Dataset entries:
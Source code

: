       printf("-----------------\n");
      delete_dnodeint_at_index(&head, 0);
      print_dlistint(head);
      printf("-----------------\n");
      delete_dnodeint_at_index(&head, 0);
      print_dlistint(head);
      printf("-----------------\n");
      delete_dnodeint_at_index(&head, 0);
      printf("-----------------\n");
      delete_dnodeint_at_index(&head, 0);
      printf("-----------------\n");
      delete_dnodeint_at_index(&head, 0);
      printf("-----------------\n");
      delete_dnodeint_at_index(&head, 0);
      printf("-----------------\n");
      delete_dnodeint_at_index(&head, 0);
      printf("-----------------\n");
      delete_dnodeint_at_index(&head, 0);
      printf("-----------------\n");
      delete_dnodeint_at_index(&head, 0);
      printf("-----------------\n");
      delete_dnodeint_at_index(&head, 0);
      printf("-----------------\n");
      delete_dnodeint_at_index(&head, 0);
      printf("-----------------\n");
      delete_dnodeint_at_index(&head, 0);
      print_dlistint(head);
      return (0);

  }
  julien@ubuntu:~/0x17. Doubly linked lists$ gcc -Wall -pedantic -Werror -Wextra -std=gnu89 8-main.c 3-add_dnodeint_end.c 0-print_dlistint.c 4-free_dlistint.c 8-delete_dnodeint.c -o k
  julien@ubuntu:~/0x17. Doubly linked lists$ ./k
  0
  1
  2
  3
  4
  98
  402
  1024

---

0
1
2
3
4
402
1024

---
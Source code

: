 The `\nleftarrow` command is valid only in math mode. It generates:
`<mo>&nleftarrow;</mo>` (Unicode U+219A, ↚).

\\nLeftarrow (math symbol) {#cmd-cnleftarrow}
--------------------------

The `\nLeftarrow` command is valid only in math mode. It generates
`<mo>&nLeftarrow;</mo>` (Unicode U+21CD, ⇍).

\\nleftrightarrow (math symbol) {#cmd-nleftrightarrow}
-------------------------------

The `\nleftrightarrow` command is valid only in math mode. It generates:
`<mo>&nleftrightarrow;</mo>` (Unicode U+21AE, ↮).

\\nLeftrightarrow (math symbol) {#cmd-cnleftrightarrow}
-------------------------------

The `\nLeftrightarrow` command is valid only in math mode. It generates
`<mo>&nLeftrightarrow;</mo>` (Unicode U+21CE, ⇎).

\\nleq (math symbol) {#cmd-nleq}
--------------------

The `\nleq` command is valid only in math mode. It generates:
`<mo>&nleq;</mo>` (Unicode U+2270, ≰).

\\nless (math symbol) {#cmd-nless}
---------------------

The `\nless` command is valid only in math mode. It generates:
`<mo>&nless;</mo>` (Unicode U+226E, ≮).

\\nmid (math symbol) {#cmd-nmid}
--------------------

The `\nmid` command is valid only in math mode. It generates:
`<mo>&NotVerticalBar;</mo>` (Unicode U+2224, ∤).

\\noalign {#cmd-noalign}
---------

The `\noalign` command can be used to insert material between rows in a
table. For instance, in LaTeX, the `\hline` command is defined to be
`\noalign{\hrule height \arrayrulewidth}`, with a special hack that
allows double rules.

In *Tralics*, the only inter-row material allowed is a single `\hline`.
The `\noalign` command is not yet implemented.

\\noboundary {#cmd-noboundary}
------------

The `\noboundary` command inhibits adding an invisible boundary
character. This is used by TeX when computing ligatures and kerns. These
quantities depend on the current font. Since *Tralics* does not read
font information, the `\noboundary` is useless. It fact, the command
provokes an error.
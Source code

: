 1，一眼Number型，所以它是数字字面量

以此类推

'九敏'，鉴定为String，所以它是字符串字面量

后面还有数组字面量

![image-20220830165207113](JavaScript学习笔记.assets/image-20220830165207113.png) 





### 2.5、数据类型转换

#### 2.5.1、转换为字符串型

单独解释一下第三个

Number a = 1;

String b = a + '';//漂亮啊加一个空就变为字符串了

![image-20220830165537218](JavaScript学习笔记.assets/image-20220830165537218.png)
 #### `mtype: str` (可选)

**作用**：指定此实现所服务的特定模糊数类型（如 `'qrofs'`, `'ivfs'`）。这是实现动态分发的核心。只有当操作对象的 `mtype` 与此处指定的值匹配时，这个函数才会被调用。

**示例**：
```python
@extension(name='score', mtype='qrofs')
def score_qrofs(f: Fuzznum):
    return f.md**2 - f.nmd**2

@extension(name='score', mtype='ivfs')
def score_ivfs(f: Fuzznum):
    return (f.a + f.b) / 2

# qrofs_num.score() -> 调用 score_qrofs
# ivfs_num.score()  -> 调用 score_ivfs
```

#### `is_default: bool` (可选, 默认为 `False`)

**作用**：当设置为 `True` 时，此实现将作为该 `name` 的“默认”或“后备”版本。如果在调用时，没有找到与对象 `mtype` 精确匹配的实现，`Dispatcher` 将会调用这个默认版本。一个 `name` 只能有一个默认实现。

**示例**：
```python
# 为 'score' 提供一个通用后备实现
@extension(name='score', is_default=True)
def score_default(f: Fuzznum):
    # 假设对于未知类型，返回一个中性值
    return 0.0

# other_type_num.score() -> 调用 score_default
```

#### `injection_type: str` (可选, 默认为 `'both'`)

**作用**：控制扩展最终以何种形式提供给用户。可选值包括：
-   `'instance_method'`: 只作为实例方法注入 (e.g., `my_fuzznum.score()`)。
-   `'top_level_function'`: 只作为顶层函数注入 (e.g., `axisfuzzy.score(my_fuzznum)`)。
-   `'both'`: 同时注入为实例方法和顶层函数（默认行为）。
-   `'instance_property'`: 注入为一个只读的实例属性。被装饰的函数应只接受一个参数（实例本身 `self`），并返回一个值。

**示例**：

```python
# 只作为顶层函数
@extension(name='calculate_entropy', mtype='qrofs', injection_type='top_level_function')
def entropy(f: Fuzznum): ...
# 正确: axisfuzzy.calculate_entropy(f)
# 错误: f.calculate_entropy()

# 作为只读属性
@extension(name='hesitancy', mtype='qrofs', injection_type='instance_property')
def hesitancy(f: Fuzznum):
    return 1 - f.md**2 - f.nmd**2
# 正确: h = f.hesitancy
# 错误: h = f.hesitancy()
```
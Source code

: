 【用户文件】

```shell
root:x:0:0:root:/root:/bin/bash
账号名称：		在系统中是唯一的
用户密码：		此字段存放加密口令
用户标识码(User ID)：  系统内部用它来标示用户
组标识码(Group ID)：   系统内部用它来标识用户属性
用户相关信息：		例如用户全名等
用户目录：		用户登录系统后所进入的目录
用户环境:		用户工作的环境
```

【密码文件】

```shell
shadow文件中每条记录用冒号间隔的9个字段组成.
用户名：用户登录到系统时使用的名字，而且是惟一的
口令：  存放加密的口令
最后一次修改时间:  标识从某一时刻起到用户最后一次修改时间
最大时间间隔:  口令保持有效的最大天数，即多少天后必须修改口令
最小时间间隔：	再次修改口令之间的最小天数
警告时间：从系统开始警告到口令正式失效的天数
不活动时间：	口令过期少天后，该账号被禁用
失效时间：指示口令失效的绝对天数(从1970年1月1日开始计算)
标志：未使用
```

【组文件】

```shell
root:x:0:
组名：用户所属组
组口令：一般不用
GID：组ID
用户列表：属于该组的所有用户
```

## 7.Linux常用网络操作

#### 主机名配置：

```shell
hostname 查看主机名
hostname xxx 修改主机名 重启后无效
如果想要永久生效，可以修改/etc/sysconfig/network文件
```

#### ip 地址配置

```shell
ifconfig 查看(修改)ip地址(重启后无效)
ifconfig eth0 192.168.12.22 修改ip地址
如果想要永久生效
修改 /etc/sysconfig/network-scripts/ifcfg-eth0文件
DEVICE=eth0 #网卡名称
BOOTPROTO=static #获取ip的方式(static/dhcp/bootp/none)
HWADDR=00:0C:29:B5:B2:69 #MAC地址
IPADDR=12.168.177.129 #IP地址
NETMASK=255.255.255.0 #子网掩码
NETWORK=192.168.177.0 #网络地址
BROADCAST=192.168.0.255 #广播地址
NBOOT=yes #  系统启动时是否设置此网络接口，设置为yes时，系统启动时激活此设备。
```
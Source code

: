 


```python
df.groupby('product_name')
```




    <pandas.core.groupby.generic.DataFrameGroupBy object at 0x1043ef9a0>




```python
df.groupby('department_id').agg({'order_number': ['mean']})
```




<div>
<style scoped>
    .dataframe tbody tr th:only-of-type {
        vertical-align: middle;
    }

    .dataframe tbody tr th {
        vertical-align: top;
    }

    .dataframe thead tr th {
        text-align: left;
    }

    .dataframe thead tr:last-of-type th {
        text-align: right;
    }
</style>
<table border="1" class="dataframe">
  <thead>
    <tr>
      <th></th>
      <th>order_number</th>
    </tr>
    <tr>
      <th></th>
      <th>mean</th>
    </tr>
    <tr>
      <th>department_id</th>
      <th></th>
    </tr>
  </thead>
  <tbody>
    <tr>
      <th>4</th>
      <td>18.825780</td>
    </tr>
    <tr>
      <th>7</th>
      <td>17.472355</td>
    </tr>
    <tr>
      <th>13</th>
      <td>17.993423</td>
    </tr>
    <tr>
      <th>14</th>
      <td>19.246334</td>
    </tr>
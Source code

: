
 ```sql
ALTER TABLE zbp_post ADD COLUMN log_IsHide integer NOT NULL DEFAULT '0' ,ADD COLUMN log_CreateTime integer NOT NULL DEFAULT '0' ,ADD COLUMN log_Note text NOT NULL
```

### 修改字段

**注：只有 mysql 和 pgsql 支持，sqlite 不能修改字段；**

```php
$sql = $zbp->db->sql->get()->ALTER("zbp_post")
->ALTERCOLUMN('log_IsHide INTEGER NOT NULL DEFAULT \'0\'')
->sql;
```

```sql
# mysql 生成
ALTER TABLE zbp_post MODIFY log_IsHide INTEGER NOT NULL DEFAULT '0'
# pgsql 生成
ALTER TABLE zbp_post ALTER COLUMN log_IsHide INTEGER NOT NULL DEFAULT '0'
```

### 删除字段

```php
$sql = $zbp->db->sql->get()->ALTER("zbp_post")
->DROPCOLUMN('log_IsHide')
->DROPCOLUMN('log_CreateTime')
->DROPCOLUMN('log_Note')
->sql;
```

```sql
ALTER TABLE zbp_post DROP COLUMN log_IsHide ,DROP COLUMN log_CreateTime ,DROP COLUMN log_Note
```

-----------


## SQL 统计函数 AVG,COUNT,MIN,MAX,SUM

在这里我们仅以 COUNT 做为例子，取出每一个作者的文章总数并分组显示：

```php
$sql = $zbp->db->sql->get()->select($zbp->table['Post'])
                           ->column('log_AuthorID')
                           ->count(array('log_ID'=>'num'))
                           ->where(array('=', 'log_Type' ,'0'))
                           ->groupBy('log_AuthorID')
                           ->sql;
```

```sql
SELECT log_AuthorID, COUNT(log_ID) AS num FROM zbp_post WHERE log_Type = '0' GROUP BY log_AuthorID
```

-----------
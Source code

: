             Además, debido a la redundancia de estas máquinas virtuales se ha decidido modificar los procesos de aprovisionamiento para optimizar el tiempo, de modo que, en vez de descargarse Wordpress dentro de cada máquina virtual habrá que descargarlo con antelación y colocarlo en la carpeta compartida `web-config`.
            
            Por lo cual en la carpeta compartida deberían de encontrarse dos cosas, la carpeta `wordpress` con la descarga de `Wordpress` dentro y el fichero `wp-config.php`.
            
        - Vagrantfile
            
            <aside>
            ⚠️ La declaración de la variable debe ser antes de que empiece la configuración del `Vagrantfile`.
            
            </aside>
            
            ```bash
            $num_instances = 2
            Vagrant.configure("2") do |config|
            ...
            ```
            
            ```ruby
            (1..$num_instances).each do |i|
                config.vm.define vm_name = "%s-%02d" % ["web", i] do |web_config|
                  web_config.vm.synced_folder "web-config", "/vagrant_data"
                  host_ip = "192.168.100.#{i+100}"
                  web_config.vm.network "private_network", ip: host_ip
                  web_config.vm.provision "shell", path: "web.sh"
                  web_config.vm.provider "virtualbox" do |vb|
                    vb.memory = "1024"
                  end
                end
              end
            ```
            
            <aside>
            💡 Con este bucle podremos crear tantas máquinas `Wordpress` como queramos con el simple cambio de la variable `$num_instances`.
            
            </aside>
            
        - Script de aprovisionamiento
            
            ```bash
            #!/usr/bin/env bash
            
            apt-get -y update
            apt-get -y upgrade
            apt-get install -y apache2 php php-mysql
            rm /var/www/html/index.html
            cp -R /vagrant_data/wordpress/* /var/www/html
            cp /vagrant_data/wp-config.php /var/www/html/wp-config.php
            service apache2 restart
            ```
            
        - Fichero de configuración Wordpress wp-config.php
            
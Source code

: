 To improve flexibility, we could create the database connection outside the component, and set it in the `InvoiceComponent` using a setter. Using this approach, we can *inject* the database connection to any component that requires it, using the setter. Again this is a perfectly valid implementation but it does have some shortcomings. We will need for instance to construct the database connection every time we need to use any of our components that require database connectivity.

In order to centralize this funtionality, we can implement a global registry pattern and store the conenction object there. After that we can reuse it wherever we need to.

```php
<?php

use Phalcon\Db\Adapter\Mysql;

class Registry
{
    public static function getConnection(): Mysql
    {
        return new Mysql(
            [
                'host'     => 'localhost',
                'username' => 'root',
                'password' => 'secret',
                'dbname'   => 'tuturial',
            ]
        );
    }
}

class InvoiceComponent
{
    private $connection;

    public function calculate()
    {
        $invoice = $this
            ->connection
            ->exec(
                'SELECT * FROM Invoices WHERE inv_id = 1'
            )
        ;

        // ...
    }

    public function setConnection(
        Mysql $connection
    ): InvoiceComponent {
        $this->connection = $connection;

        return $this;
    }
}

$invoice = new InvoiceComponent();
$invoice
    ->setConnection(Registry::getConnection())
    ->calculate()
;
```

To do:
Exactly those lines that run from the start of the listing to the line containing "(Unicode U+21CD, ⇍)." should be output, and no others.

Response:
Source code

:       printf("-----------------\n");
      delete_dnodeint_at_index(&head, 0);
      print_dlistint(head);
      printf("-----------------\n");
      delete_dnodeint_at_index(&head, 0);
      print_dlistint(head);
      printf("-----------------\n");
      delete_dnodeint_at_index(&head, 0);
      printf("-----------------\n");
      delete_dnodeint_at_index(&head, 0);
      printf("-----------------\n");
      delete_dnodeint_at_index(&head, 0);
      printf("-----------------\n");
      delete_dnodeint_at_index(&head, 0);
      printf("-----------------\n");
      delete_dnodeint_at_index(&head, 0);
      printf("-----------------\n");
      delete_dnodeint_at_index(&head, 0);
      printf("-----------------\n");
      delete_dnodeint_at_index(&head, 0);
      printf("-----------------\n");
      delete_dnodeint_at_index(&head, 0);
      printf("-----------------\n");
      delete_dnodeint_at_index(&head, 0);
      printf("-----------------\n");
      delete_dnodeint_at_index(&head, 0);
      print_dlistint(head);
      return (0);

  }
  julien@ubuntu:~/0x17. Doubly linked lists$ gcc -Wall -pedantic -Werror -Wextra -std=gnu89 8-main.c 3-add_dnodeint_end.c 0-print_dlistint.c 4-free_dlistint.c 8-delete_dnodeint.c -o k
  julien@ubuntu:~/0x17. Doubly linked lists$ ./k
  0
  1
  2
  3
  4
  98
  402
  1024

---

0
1
2
3
4
402
1024

---
Source code

: The `\nleftarrow` command is valid only in math mode. It generates:
`<mo>&nleftarrow;</mo>` (Unicode U+219A, ↚).

\\nLeftarrow (math symbol) {#cmd-cnleftarrow}
--------------------------

The `\nLeftarrow` command is valid only in math mode. It generates
`<mo>&nLeftarrow;</mo>` (Unicode U+21CD, ⇍).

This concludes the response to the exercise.